- Exercise prompt
Find the line containing "[115]: https://dev.to/kalkwst" in the entries below. Restate it and each line after it, word for word, up to and including the line containing "[122]: https://dev.to/adriens".

======== Provided data

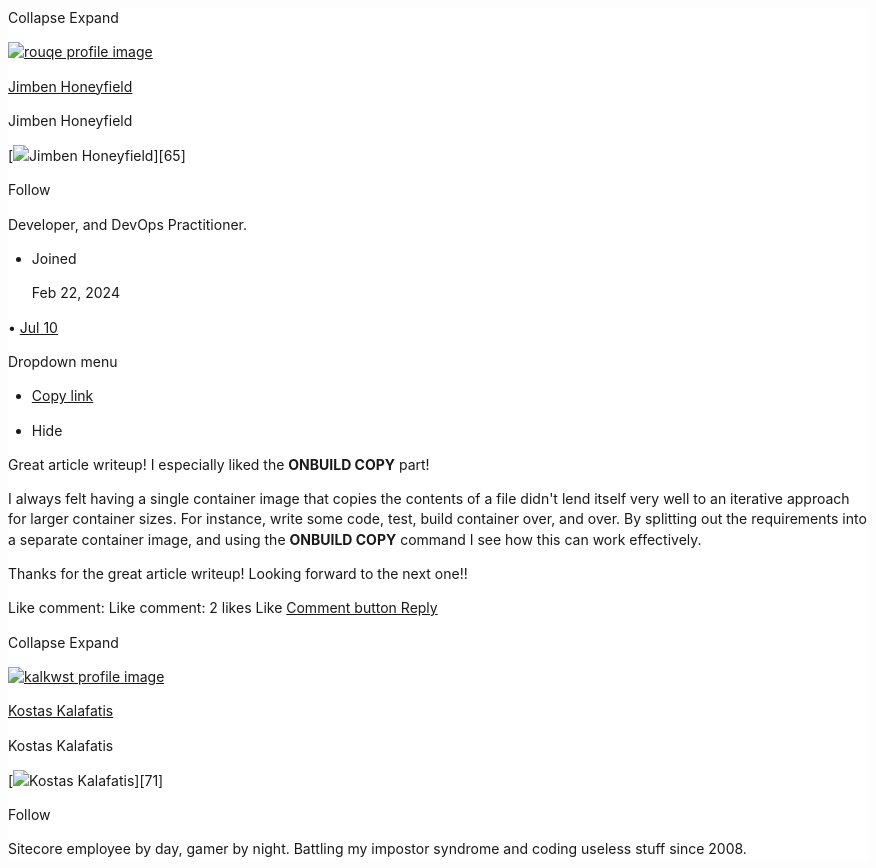 Collapse Expand



[![rouqe profile image](https://media.dev.to/cdn-cgi/image/width=50,height=50,fit=cover,gravity=auto,format=auto/https%3A%2F%2Fdev-to-uploads.s3.amazonaws.com%2Fuploads%2Fuser%2Fprofile_image%2F1293582%2F1fb5203a-fb01-4377-94c6-fb6c77699e59.jpg)][63]

[Jimben Honeyfield][64]

Jimben Honeyfield

[![](https://media.dev.to/cdn-cgi/image/width=90,height=90,fit=cover,gravity=auto,format=auto/https%3A%2F%2Fdev-to-uploads.s3.amazonaws.com%2Fuploads%2Fuser%2Fprofile_image%2F1293582%2F1fb5203a-fb01-4377-94c6-fb6c77699e59.jpg)Jimben Honeyfield][65]

Follow

Developer, and DevOps Practitioner.

-   Joined

    Feb 22, 2024

• [Jul 10][66]

Dropdown menu

-   [Copy link][67]

-   Hide

Great article writeup! I especially liked the **ONBUILD COPY** part!

I always felt having a single container image that copies the contents of a file didn't lend itself very well to an iterative approach for larger container sizes. For instance, write some code, test, build container over, and over. By splitting out the requirements into a separate container image, and using the **ONBUILD COPY** command I see how this can work effectively.

Thanks for the great article writeup! Looking forward to the next one!!

Like comment: Like comment: 2 likes Like [Comment button Reply][68]

Collapse Expand



[![kalkwst profile image](https://media.dev.to/cdn-cgi/image/width=50,height=50,fit=cover,gravity=auto,format=auto/https%3A%2F%2Fdev-to-uploads.s3.amazonaws.com%2Fuploads%2Fuser%2Fprofile_image%2F55227%2Fe91bf4bf-777b-4937-add8-f6710f9b94c8.jpg)][69]

[Kostas Kalafatis][70]

Kostas Kalafatis

[![](https://media.dev.to/cdn-cgi/image/width=90,height=90,fit=cover,gravity=auto,format=auto/https%3A%2F%2Fdev-to-uploads.s3.amazonaws.com%2Fuploads%2Fuser%2Fprofile_image%2F55227%2Fe91bf4bf-777b-4937-add8-f6710f9b94c8.jpg)Kostas Kalafatis][71]

Follow

Sitecore employee by day, gamer by night. Battling my impostor syndrome and coding useless stuff since 2008.


[3]: https://www.algolia.com/developers/?utm_source=devto&utm_medium=referral
[7]: https://twitter.com/intent/tweet?text=%22Advanced%20Dockerfile%20Directives%22%20by%20Kostas%20Kalafatis%20%23DEVCommunity%20https%3A%2F%2Fdev.to%2Fkalkwst%2Fadvanced-dockerfile-directives-193f
[8]: https://www.linkedin.com/shareArticle?mini=true&url=https%3A%2F%2Fdev.to%2Fkalkwst%2Fadvanced-dockerfile-directives-193f&title=Advanced%20Dockerfile%20Directives&summary=In%20this%20post%2C%20we%20are%20going%20to%20discuss%20more%20advanced%20Dockerfile%20directives.%20These%20directives%20can%20be...&source=DEV%20Community
[9]: https://www.reddit.com/submit?url=https%3A%2F%2Fdev.to%2Fkalkwst%2Fadvanced-dockerfile-directives-193f&title=Advanced%20Dockerfile%20Directives
[10]: https://news.ycombinator.com/submitlink?u=https%3A%2F%2Fdev.to%2Fkalkwst%2Fadvanced-dockerfile-directives-193f&t=Advanced%20Dockerfile%20Directives
[11]: https://www.facebook.com/sharer.php?u=https%3A%2F%2Fdev.to%2Fkalkwst%2Fadvanced-dockerfile-directives-193f
[12]: https://toot.kytta.dev/?text=https%3A%2F%2Fdev.to%2Fkalkwst%2Fadvanced-dockerfile-directives-193f
[14]: https://media.dev.to/cdn-cgi/image/width=1000,height=420,fit=cover,gravity=auto,format=auto/https%3A%2F%2Fdev-to-uploads.s3.amazonaws.com%2Fuploads%2Farticles%2Fud6oyinws6xha4i4f179.png
[47]: https://media.dev.to/cdn-cgi/image/width=800%2Cheight=%2Cfit=scale-down%2Cgravity=auto%2Cformat=auto/https%3A%2F%2Fdev-to-uploads.s3.amazonaws.com%2Fuploads%2Farticles%2Fynq7tnklqzp44zhosob2.png
[50]: https://media.dev.to/cdn-cgi/image/width=800%2Cheight=%2Cfit=scale-down%2Cgravity=auto%2Cformat=auto/https%3A%2F%2Fdev-to-uploads.s3.amazonaws.com%2Fuploads%2Farticles%2Fynq7tnklqzp44zhosob2.png
[51]: https://media.dev.to/cdn-cgi/image/width=800%2Cheight=%2Cfit=scale-down%2Cgravity=auto%2Cformat=auto/https%3A%2F%2Fdev-to-uploads.s3.amazonaws.com%2Fuploads%2Farticles%2Fdecdrnoany4idkkrrllx.png
[63]: https://dev.to/rouqe
[64]: https://dev.to/rouqe
[66]: https://dev.to/kalkwst/advanced-dockerfile-directives-193f#comment-2geaj
[67]: https://dev.to/kalkwst/advanced-dockerfile-directives-193f#comment-2geaj
[68]: #/kalkwst/advanced-dockerfile-directives-193f/comments/new/2geaj
[69]: https://dev.to/kalkwst
[70]: https://dev.to/kalkwst
[72]: mailto:kalafatiskwstas@gmail.com
[73]: https://dev.to/kalkwst/advanced-dockerfile-directives-193f#comment-2gebo
[74]: https://dev.to/kalkwst/advanced-dockerfile-directives-193f#comment-2gebo
[75]: #/kalkwst/advanced-dockerfile-directives-193f/comments/new/2gebo
[76]: https://dev.to/rouqe
[77]: https://dev.to/rouqe
[79]: https://dev.to/kalkwst/advanced-dockerfile-directives-193f#comment-2gec5
[80]: https://dev.to/kalkwst/advanced-dockerfile-directives-193f#comment-2gec5
[81]: #/kalkwst/advanced-dockerfile-directives-193f/comments/new/2gec5
[82]: https://dev.to/leadsbuilds
[83]: https://dev.to/leadsbuilds
[85]: https://dev.to/kalkwst/advanced-dockerfile-directives-193f#comment-2gdoe
[86]: https://dev.to/kalkwst/advanced-dockerfile-directives-193f#comment-2gdoe
[87]: #/kalkwst/advanced-dockerfile-directives-193f/comments/new/2gdoe
[88]: https://dev.to/kalkwst
[89]: https://dev.to/kalkwst
[91]: mailto:kalafatiskwstas@gmail.com
[92]: https://dev.to/kalkwst/advanced-dockerfile-directives-193f#comment-2ge65
[93]: https://dev.to/kalkwst/advanced-dockerfile-directives-193f#comment-2ge65
[94]: #/kalkwst/advanced-dockerfile-directives-193f/comments/new/2ge65
[95]: https://dev.to/jangelodev
[96]: https://dev.to/jangelodev
[98]: https://dev.to/kalkwst/advanced-dockerfile-directives-193f#comment-2gd68
[99]: https://dev.to/kalkwst/advanced-dockerfile-directives-193f#comment-2gd68
[100]: #/kalkwst/advanced-dockerfile-directives-193f/comments/new/2gd68
[101]: https://dev.to/kalkwst
[102]: https://dev.to/kalkwst
[104]: mailto:kalafatiskwstas@gmail.com
[105]: https://dev.to/kalkwst/advanced-dockerfile-directives-193f#comment-2ge68
[106]: https://dev.to/kalkwst/advanced-dockerfile-directives-193f#comment-2ge68
[107]: #/kalkwst/advanced-dockerfile-directives-193f/comments/new/2ge68
[108]: https://dev.to/clabnet
[109]: https://dev.to/clabnet
[111]: https://dev.to/kalkwst/advanced-dockerfile-directives-193f#comment-2gd6l
[112]: https://dev.to/kalkwst/advanced-dockerfile-directives-193f#comment-2gd6l
[113]: #/kalkwst/advanced-dockerfile-directives-193f/comments/new/2gd6l
[114]: https://dev.to/kalkwst
[115]: https://dev.to/kalkwst
[117]: mailto:kalafatiskwstas@gmail.com
[118]: https://dev.to/kalkwst/advanced-dockerfile-directives-193f#comment-2ge66
[119]: https://dev.to/kalkwst/advanced-dockerfile-directives-193f#comment-2ge66
[120]: #/kalkwst/advanced-dockerfile-directives-193f/comments/new/2ge66
[121]: https://dev.to/adriens
[122]: https://dev.to/adriens
[124]: https://dev.to/kalkwst/advanced-dockerfile-directives-193f#comment-2gf7e
[125]: https://dev.to/kalkwst/advanced-dockerfile-directives-193f#comment-2gf7e
[126]: #/kalkwst/advanced-dockerfile-directives-193f/comments/new/2gf7e
[127]: https://dev.to/oriroth
[128]: https://dev.to/oriroth
[130]: https://dev.to/kalkwst/advanced-dockerfile-directives-193f#comment-2gek1
[131]: https://dev.to/kalkwst/advanced-dockerfile-directives-193f#comment-2gek1
[132]: #/kalkwst/advanced-dockerfile-directives-193f/comments/new/2gek1
[133]: https://dev.to/kalkwst
[134]: https://dev.to/kalkwst
[136]: mailto:kalafatiskwstas@gmail.com
[137]: https://dev.to/kalkwst/advanced-dockerfile-directives-193f#comment-2gele
[138]: https://dev.to/kalkwst/advanced-dockerfile-directives-193f#comment-2gele
[169]: https://www.forem.com
[170]: https://dev.to/t/opensource
[171]: https://dev.to
[172]: https://dev.to/t/rails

================

- Written solution
[115]: https://dev.to/kalkwst
[117]: mailto:kalafatiskwstas@gmail.com
[118]: https://dev.to/kalkwst/advanced-dockerfile-directives-193f#comment-2ge66
[119]: https://dev.to/kalkwst/advanced-dockerfile-directives-193f#comment-2ge66
[120]: #/kalkwst/advanced-dockerfile-directives-193f/comments/new/2ge66
[121]: https://dev.to/adriens
[122]: https://dev.to/adriens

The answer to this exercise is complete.